→ **TASK DETAILS**: Transcribe the listing verbatim. Do not carry over any pictures.

....

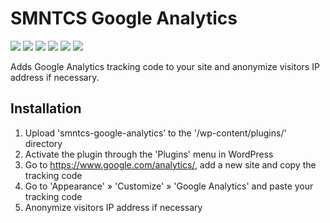 # SMNTCS Google Analytics

[![](https://img.shields.io/github/license/nielslange/smntcs-google-analytics.svg)](https://www.gnu.org/licenses/old-licenses/gpl-2.0.en.html)
[![](https://plugintests.com/plugins/smntcs-google-analytics/wp-badge.svg)](https://plugintests.com/plugins/smntcs-google-analytics/latest)
[![](https://plugintests.com/plugins/smntcs-google-analytics/php-badge.svg)](https://plugintests.com/plugins/smntcs-google-analytics/latest)
[![](https://img.shields.io/wordpress/plugin/dt/smntcs-google-analytics.svg)](https://wordpress.org/plugins/smntcs-google-analytics/)
[![](https://img.shields.io/wordpress/plugin/v/smntcs-google-analytics.svg)](https://wordpress.org/plugins/smntcs-google-analytics/)
[![](https://img.shields.io/github/tag/nielslange/smntcs-google-analytics.svg)](https://wordpress.org/plugins/smntcs-google-analytics/)

Adds Google Analytics tracking code to your site and anonymize visitors IP address if necessary.

## Installation

1. Upload 'smntcs-google-analytics’ to the '/wp-content/plugins/' directory
2. Activate the plugin through the 'Plugins' menu in WordPress
3. Go to https://www.google.com/analytics/, add a new site and copy the tracking code
4. Go to 'Appearance' » 'Customize' » 'Google Analytics' and paste your tracking code
5. Anonymize visitors IP address if necessary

....

→ **EXPECTED ANSWER**:
 # SMNTCS Google Analytics

[![](https://img.shields.io/github/license/nielslange/smntcs-google-analytics.svg)](https://www.gnu.org/licenses/old-licenses/gpl-2.0.en.html)
[![](https://plugintests.com/plugins/smntcs-google-analytics/wp-badge.svg)](https://plugintests.com/plugins/smntcs-google-analytics/latest)
[![](https://plugintests.com/plugins/smntcs-google-analytics/php-badge.svg)](https://plugintests.com/plugins/smntcs-google-analytics/latest)
[![](https://img.shields.io/wordpress/plugin/dt/smntcs-google-analytics.svg)](https://wordpress.org/plugins/smntcs-google-analytics/)
[![](https://img.shields.io/wordpress/plugin/v/smntcs-google-analytics.svg)](https://wordpress.org/plugins/smntcs-google-analytics/)
[![](https://img.shields.io/github/tag/nielslange/smntcs-google-analytics.svg)](https://wordpress.org/plugins/smntcs-google-analytics/)

Adds Google Analytics tracking code to your site and anonymize visitors IP address if necessary.

## Installation

1. Upload 'smntcs-google-analytics’ to the '/wp-content/plugins/' directory
2. Activate the plugin through the 'Plugins' menu in WordPress
3. Go to https://www.google.com/analytics/, add a new site and copy the tracking code
4. Go to 'Appearance' » 'Customize' » 'Google Analytics' and paste your tracking code
5. Anonymize visitors IP address if necessary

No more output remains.